Description of the task: Where a line holds the word "string", copy that line from the data below.
******
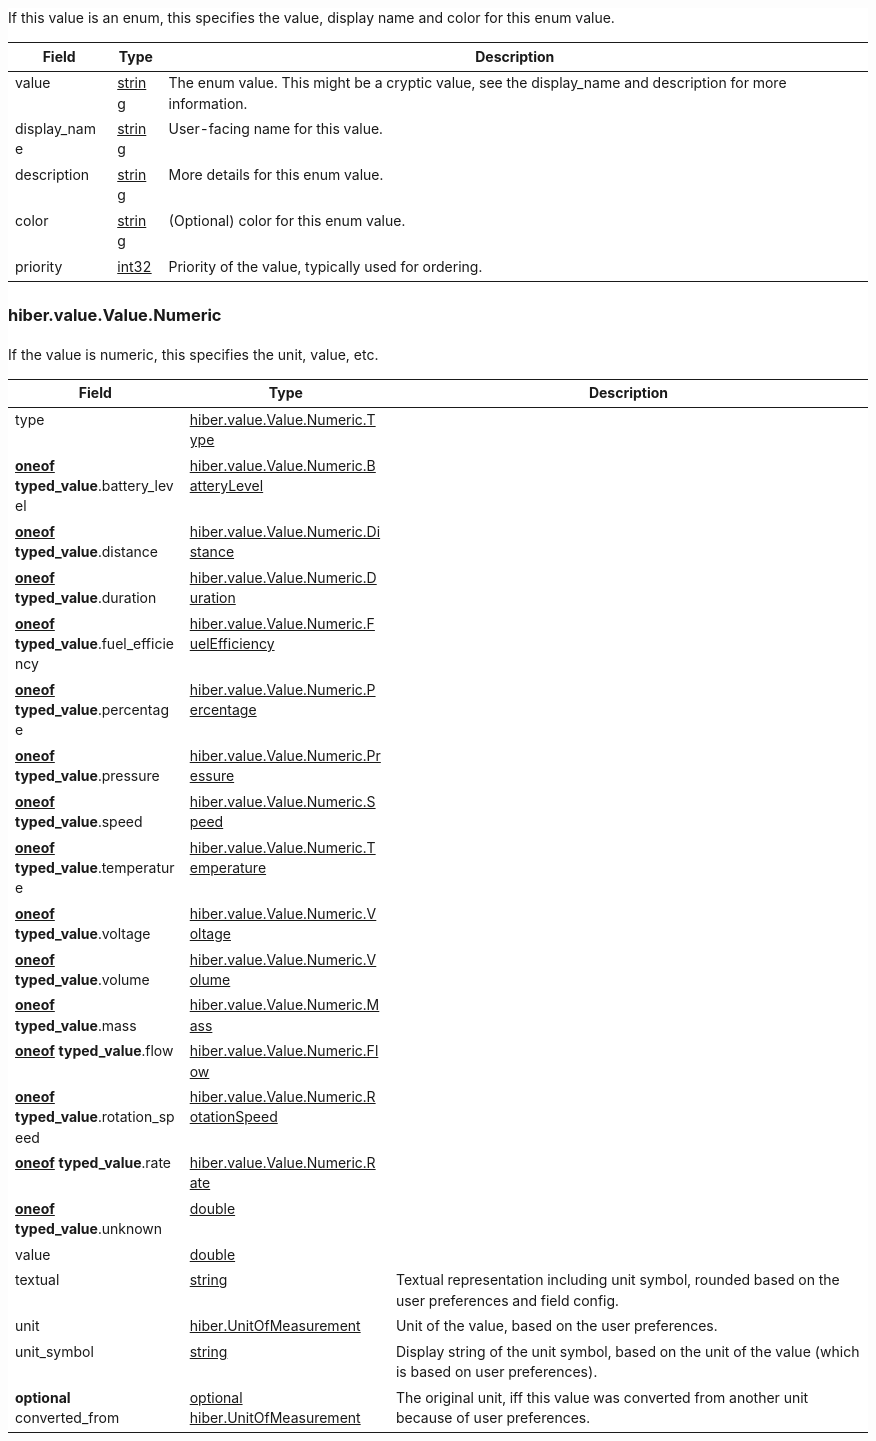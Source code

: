 If this value is an enum, this specifies the value, display name and color for this enum value.

| Field | Type | Description |
| ----- | ---- | ----------- |
| value | [ string](#string) | The enum value. This might be a cryptic value, see the display_name and description for more information. |
| display_name | [ string](#string) | User-facing name for this value. |
| description | [ string](#string) | More details for this enum value. |
| color | [ string](#string) | (Optional) color for this enum value. |
| priority | [ int32](#int32) | Priority of the value, typically used for ordering. |

### hiber.value.Value.Numeric

If the value is numeric, this specifies the unit, value, etc.

| Field | Type | Description |
| ----- | ---- | ----------- |
| type | [ hiber.value.Value.Numeric.Type](#hibervaluevaluenumerictype) |  |
| [**oneof**](https://developers.google.com/protocol-buffers/docs/proto3#oneof) **typed_value**.battery_level | [ hiber.value.Value.Numeric.BatteryLevel](#hibervaluevaluenumericbatterylevel) |  |
| [**oneof**](https://developers.google.com/protocol-buffers/docs/proto3#oneof) **typed_value**.distance | [ hiber.value.Value.Numeric.Distance](#hibervaluevaluenumericdistance) |  |
| [**oneof**](https://developers.google.com/protocol-buffers/docs/proto3#oneof) **typed_value**.duration | [ hiber.value.Value.Numeric.Duration](#hibervaluevaluenumericduration) |  |
| [**oneof**](https://developers.google.com/protocol-buffers/docs/proto3#oneof) **typed_value**.fuel_efficiency | [ hiber.value.Value.Numeric.FuelEfficiency](#hibervaluevaluenumericfuelefficiency) |  |
| [**oneof**](https://developers.google.com/protocol-buffers/docs/proto3#oneof) **typed_value**.percentage | [ hiber.value.Value.Numeric.Percentage](#hibervaluevaluenumericpercentage) |  |
| [**oneof**](https://developers.google.com/protocol-buffers/docs/proto3#oneof) **typed_value**.pressure | [ hiber.value.Value.Numeric.Pressure](#hibervaluevaluenumericpressure) |  |
| [**oneof**](https://developers.google.com/protocol-buffers/docs/proto3#oneof) **typed_value**.speed | [ hiber.value.Value.Numeric.Speed](#hibervaluevaluenumericspeed) |  |
| [**oneof**](https://developers.google.com/protocol-buffers/docs/proto3#oneof) **typed_value**.temperature | [ hiber.value.Value.Numeric.Temperature](#hibervaluevaluenumerictemperature) |  |
| [**oneof**](https://developers.google.com/protocol-buffers/docs/proto3#oneof) **typed_value**.voltage | [ hiber.value.Value.Numeric.Voltage](#hibervaluevaluenumericvoltage) |  |
| [**oneof**](https://developers.google.com/protocol-buffers/docs/proto3#oneof) **typed_value**.volume | [ hiber.value.Value.Numeric.Volume](#hibervaluevaluenumericvolume) |  |
| [**oneof**](https://developers.google.com/protocol-buffers/docs/proto3#oneof) **typed_value**.mass | [ hiber.value.Value.Numeric.Mass](#hibervaluevaluenumericmass) |  |
| [**oneof**](https://developers.google.com/protocol-buffers/docs/proto3#oneof) **typed_value**.flow | [ hiber.value.Value.Numeric.Flow](#hibervaluevaluenumericflow) |  |
| [**oneof**](https://developers.google.com/protocol-buffers/docs/proto3#oneof) **typed_value**.rotation_speed | [ hiber.value.Value.Numeric.RotationSpeed](#hibervaluevaluenumericrotationspeed) |  |
| [**oneof**](https://developers.google.com/protocol-buffers/docs/proto3#oneof) **typed_value**.rate | [ hiber.value.Value.Numeric.Rate](#hibervaluevaluenumericrate) |  |
| [**oneof**](https://developers.google.com/protocol-buffers/docs/proto3#oneof) **typed_value**.unknown | [ double](#double) |  |
| value | [ double](#double) |  |
| textual | [ string](#string) | Textual representation including unit symbol, rounded based on the user preferences and field config. |
| unit | [ hiber.UnitOfMeasurement](#hiberunitofmeasurement) | Unit of the value, based on the user preferences. |
| unit_symbol | [ string](#string) | Display string of the unit symbol, based on the unit of the value (which is based on user preferences). |
|  **optional** converted_from | [optional hiber.UnitOfMeasurement](#hiberunitofmeasurement) | The original unit, iff this value was converted from another unit because of user preferences. |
******
Output:
| value | [ string](#string) | The enum value. This might be a cryptic value, see the display_name and description for more information. |
| display_name | [ string](#string) | User-facing name for this value. |
| description | [ string](#string) | More details for this enum value. |
| color | [ string](#string) | (Optional) color for this enum value. |
| textual | [ string](#string) | Textual representation including unit symbol, rounded based on the user preferences and field config. |
| unit_symbol | [ string](#string) | Display string of the unit symbol, based on the unit of the value (which is based on user preferences). |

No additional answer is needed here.